---------- Data records
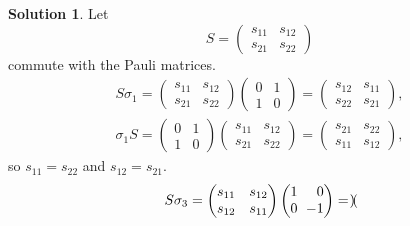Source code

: \documentclass[11pt, a4paper]{report}
\theoremstyle{definition}
\newtheorem{solution}{Solution}[part]
\newenvironment{sol}{\begin{solution}}{\end{solution}\pagebreak[3]}
\newcommand*{\settightmatrix}{\ensuremath\setlength{\arraycolsep}{0.7ex}}
\newenvironment{tightmatrix}
    {\settightmatrix}{}
\begin{document}
\begin{sol}

Let
\[
    S = \begin{pmatrix}
            s_{11} & s_{12} \\
            s_{21} & s_{22}
        \end{pmatrix}
\]
commute with the Pauli matrices.
\begin{gather*}
    S \sigma_1 =
        \begin{pmatrix}
            s_{11} & s_{12} \\
            s_{21} & s_{22}
        \end{pmatrix}
        \begin{pmatrix}
            0 & 1 \\
            1 & 0
        \end{pmatrix}
        =
        \begin{pmatrix}
            s_{12} & s_{11} \\
            s_{22} & s_{21}
        \end{pmatrix}, \\
    \sigma_1 S =
        \begin{pmatrix}
            0 & 1 \\
            1 & 0
        \end{pmatrix}
        \begin{pmatrix}
            s_{11} & s_{12} \\
            s_{21} & s_{22}
        \end{pmatrix}
        =
        \begin{pmatrix}
            s_{21} & s_{22} \\
            s_{11} & s_{12}
        \end{pmatrix},
\end{gather*}
so $s_{11} = s_{22}$ and $s_{12} = s_{21}$.
\begin{gather*}
    S \sigma_3 =
        \begin{pmatrix}
            s_{11} & s_{12} \\
            s_{12} & s_{11}
        \end{pmatrix}
        \begin{tightmatrix}\begin{pmatrix*}[r]
            1 &  0 \\
            0 & -1
        \end{pmatrix*}\end{tightmatrix}
        =
        \begin{tightmatrix}\begin{pmatrix*}[r]

\end{pmatrix*}
\end{tightmatrix}
\end{gather*}
\end{sol}
\end{document}
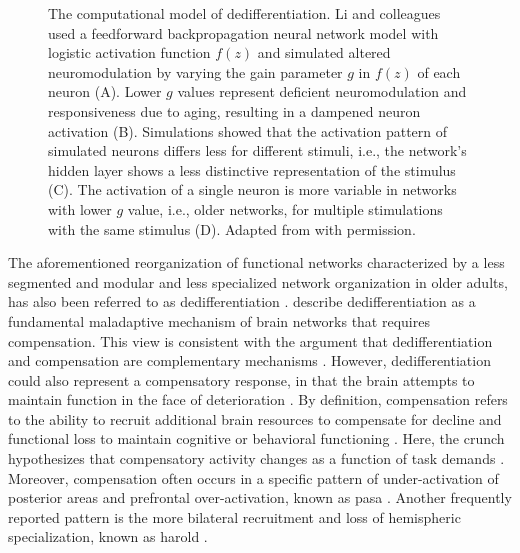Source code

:\begin{figure}[h]
\def\svgwidth{\columnwidth}

\caption[The computational model of dedifferentiation.]{The computational model of dedifferentiation. Li and colleagues \cite{Li2001,Li2002} used a feedforward backpropagation neural network model with logistic activation function $f(z)$ and simulated altered neuromodulation by varying the gain parameter $g$ in $f(z)$ of each neuron (A). Lower $g$ values represent deficient neuromodulation and responsiveness due to aging, resulting in a dampened neuron activation (B). Simulations showed that the activation pattern of simulated neurons differs less for different stimuli, i.e., the network's hidden layer shows a less distinctive representation of the stimulus (C). The activation of a single neuron is more variable in networks with lower $g$ value, i.e., older networks, for multiple stimulations with the same stimulus (D). Adapted from \citeauthor{Li2001} \cite{Li2001} with permission.}
\label{fig:dedifferentiation}
\end{figure}

\noindent The aforementioned reorganization of functional networks characterized by a less segmented and modular and less specialized network organization in older adults, has also been referred to as dedifferentiation \cite{Deery2023, Koen2019, Sala-Llonch2015}. \citeauthor{Fornito2015} \cite{Fornito2015} describe dedifferentiation as a fundamental maladaptive mechanism of brain networks that requires compensation. This view is consistent with the argument that dedifferentiation and compensation are complementary mechanisms \cite{Reuter-Lorenz2010}. However, dedifferentiation could also represent a compensatory response, in that the brain attempts to maintain function in the face of deterioration \cite{Stern2009}. By definition, compensation refers to the ability to recruit additional brain resources to compensate for decline and functional loss to maintain cognitive or behavioral functioning \cite{Reuter-Lorenz2010, Grady2012}. Here, the \gls{crunch} hypothesizes that compensatory activity changes as a function of task demands \cite{Festini2018}. Moreover, compensation often occurs in a specific pattern of under-activation of posterior areas and prefrontal over-activation, known as \gls{pasa} \cite{Davis2007}. Another frequently reported pattern is the more bilateral recruitment and loss of hemispheric specialization, known as \gls{harold} \cite{Cabeza2002}.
--------------------
[What the task asks]:
Among the lines above, which hold the word "newenvironment"? Report each one.

[Answer]:
\newenvironment{sol}{\begin{solution}}{\end{solution}\pagebreak[3]}
\newenvironment{tightmatrix}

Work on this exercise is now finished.